THE GREAT TREASURY RAID

By

Pub Date: Feb. 24th, 1964
Publisher: Random House

This is a book to wince at. What Mr. Stern has to communicate hurts us all in that most sensitive area, the wallet. Tax loopholes-- or as the author chooses to term them ""tax preferences""--are costing the U.S. Treasury a whopping forty billion dollars a year; which means, of course, that those of us who can't take advantage of such special treatment must pay for those who can. Mr. Stern does not debate the questions of how much the government should spend, how high the tax rates should be, or even whether they should be graduated.

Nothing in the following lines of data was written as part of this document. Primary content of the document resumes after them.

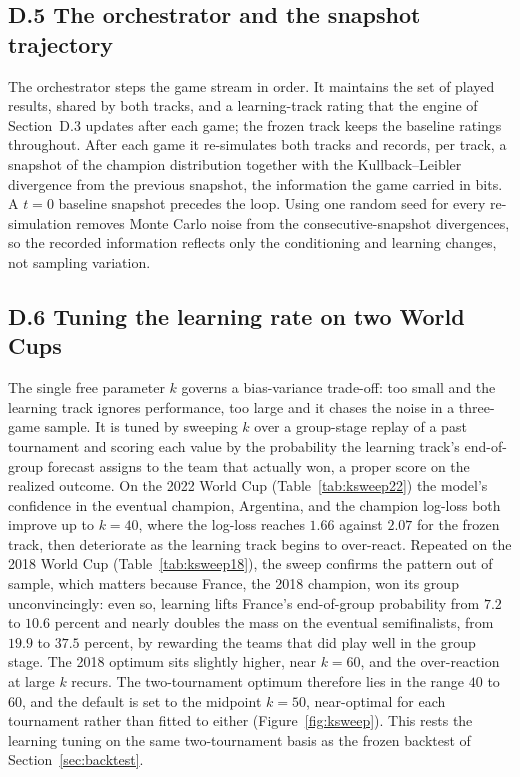 \documentclass[11pt,letterpaper]{article}
\begin{document}
\subsection*{D.5 \quad The orchestrator and the snapshot trajectory}

The orchestrator steps the game stream in order. It maintains the set of played results, shared by both tracks, and a learning-track rating that the engine of Section~D.3 updates after each game; the frozen track keeps the baseline ratings throughout. After each game it re-simulates both tracks and records, per track, a snapshot of the champion distribution together with the Kullback--Leibler divergence from the previous snapshot, the information the game carried in bits. A $t=0$ baseline snapshot precedes the loop. Using one random seed for every re-simulation removes Monte Carlo noise from the consecutive-snapshot divergences, so the recorded information reflects only the conditioning and learning changes, not sampling variation.

\subsection*{D.6 \quad Tuning the learning rate on two World Cups}

The single free parameter $k$ governs a bias-variance trade-off: too small and the learning track ignores performance, too large and it chases the noise in a three-game sample. It is tuned by sweeping $k$ over a group-stage replay of a past tournament and scoring each value by the probability the learning track's end-of-group forecast assigns to the team that actually won, a proper score on the realized outcome. On the 2022 World Cup (Table~\ref{tab:ksweep22}) the model's confidence in the eventual champion, Argentina, and the champion log-loss both improve up to $k=40$, where the log-loss reaches $1.66$ against $2.07$ for the frozen track, then deteriorate as the learning track begins to over-react. Repeated on the 2018 World Cup (Table~\ref{tab:ksweep18}), the sweep confirms the pattern out of sample, which matters because France, the 2018 champion, won its group unconvincingly: even so, learning lifts France's end-of-group probability from $7.2$ to $10.6$ percent and nearly doubles the mass on the eventual semifinalists, from $19.9$ to $37.5$ percent, by rewarding the teams that did play well in the group stage. The 2018 optimum sits slightly higher, near $k=60$, and the over-reaction at large $k$ recurs. The two-tournament optimum therefore lies in the range $40$ to $60$, and the default is set to the midpoint $k=50$, near-optimal for each tournament rather than fitted to either (Figure~\ref{fig:ksweep}). This rests the learning tuning on the same two-tournament basis as the frozen backtest of Section~\ref{sec:backtest}.
\end{document}
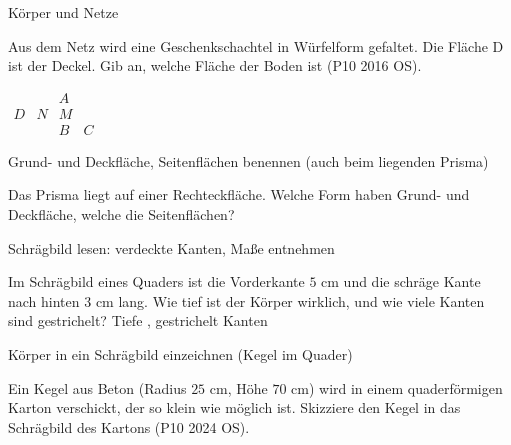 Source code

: \begin{aufgabe}{Körper und Netze}
\begin{teile}
\teil Aus dem Netz wird eine Geschenkschachtel in Würfelform gefaltet. Die Fläche D ist der Deckel. Gib an, welche Fläche der Boden ist \hfill (P10 2016 OS).

$\begin{array}{cccc}  &  & A &  \\ D & N & M &  \\  &  & B & C \end{array}$
\leerfeld
\end{teile}
\end{aufgabe}

\begin{aufgabe}{Grund- und Deckfläche, Seitenflächen benennen (auch beim liegenden Prisma)}
\begin{teile}
\teil Das Prisma liegt auf einer Rechteckfläche. Welche Form haben Grund- und Deckfläche, welche die Seitenflächen?

\end{teile}
\end{aufgabe}

\begin{aufgabe}{Schrägbild lesen: verdeckte Kanten, Maße entnehmen}
\begin{teile}
\teil Im Schrägbild eines Quaders ist die Vorderkante $5$ cm und die schräge Kante nach hinten $3$ cm lang. Wie tief ist der Körper wirklich, und wie viele Kanten sind gestrichelt? Tiefe \leerfeld[cm] , gestrichelt \leerfeld Kanten
\end{teile}
\end{aufgabe}

\begin{aufgabe}{Körper in ein Schrägbild einzeichnen (Kegel im Quader)}
\begin{teile}
\teil Ein Kegel aus Beton (Radius $25$ cm, Höhe $70$ cm) wird in einem quaderförmigen Karton verschickt, der so klein wie möglich ist. Skizziere den Kegel in das Schrägbild des Kartons \hfill (P10 2024 OS).

\end{teile}
\end{aufgabe}

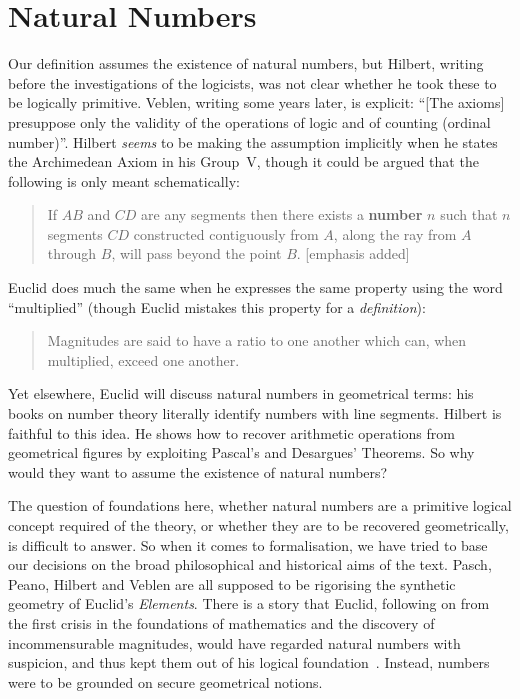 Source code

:\section{Natural Numbers}
Our definition assumes the existence of natural numbers, but Hilbert, writing before the investigations of the logicists, was not clear whether he took these to be logically primitive. Veblen, writing some years later, is explicit: ``[The axioms] presuppose only the validity of the operations of logic and of counting (ordinal number)''. Hilbert \emph{seems} to be making the assumption implicitly when he states the Archimedean Axiom in his Group~V, though it could be argued that the following is only meant schematically:
\begin{quote}
  If $AB$ and $CD$ are any segments then there exists a \textbf{number} $n$ such that $n$ segments $CD$ constructed contiguously from $A$, along the ray from $A$ through $B$, will pass beyond the point $B$.
[emphasis added]\end{quote}

Euclid does much the same when he expresses the same property using the word ``multiplied'' (though Euclid mistakes this property for a \emph{definition}):
\begin{quote}
  Magnitudes are said to have a ratio to one another which can, when multiplied, exceed one another.\cite{Aleph0Elements}
\end{quote}

Yet elsewhere, Euclid will discuss natural numbers in geometrical terms: his books on number theory literally identify numbers with line segments. Hilbert is faithful to this idea. He shows how to recover arithmetic operations from geometrical figures by exploiting Pascal's and Desargues' Theorems. So why would they want to assume the existence of natural numbers?

The question of foundations here, whether natural numbers are a primitive logical concept required of the theory, or whether they are to be recovered geometrically, is difficult to answer. So when it comes to formalisation, we have tried to base our decisions on the broad philosophical and historical aims of the text. Pasch, Peano, Hilbert and Veblen are all supposed to be rigorising the synthetic geometry of Euclid's \emph{Elements}. There is a story that Euclid, following on from the first crisis in the foundations of mathematics and the discovery of incommensurable magnitudes, would have regarded natural numbers with suspicion, and thus kept them out of his logical foundation~\cite{EvolutionEuclideanElements}. Instead, numbers were to be grounded on secure geometrical notions.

His main point is that once Congress sets those rates, they ""should be applied as uniformly as possible to all citizens"". His tour of inequities, from mineral depletion allowances to the sort of tailor-made amendment which saved Louis B. Mayer two million dollars is brilliantly witty and deliberately infuriating. The greatest injustice, he thinks, is in the capital gains system, the abolition of which he feels would be ""the single greatest tax reform this nation could undertake"". But this is no hasty diatribe directed at a few glaring faults; instead, it is a vastly informative survey of every aspect of individual taxation, and wherever two sides of an argument exist, the one with which the author does not agree is indicated fairly, if not fully described. Best of all, Mr. Stern has accomplished the impossible feat of translating an intensely dry and complex subject into extremely readable form.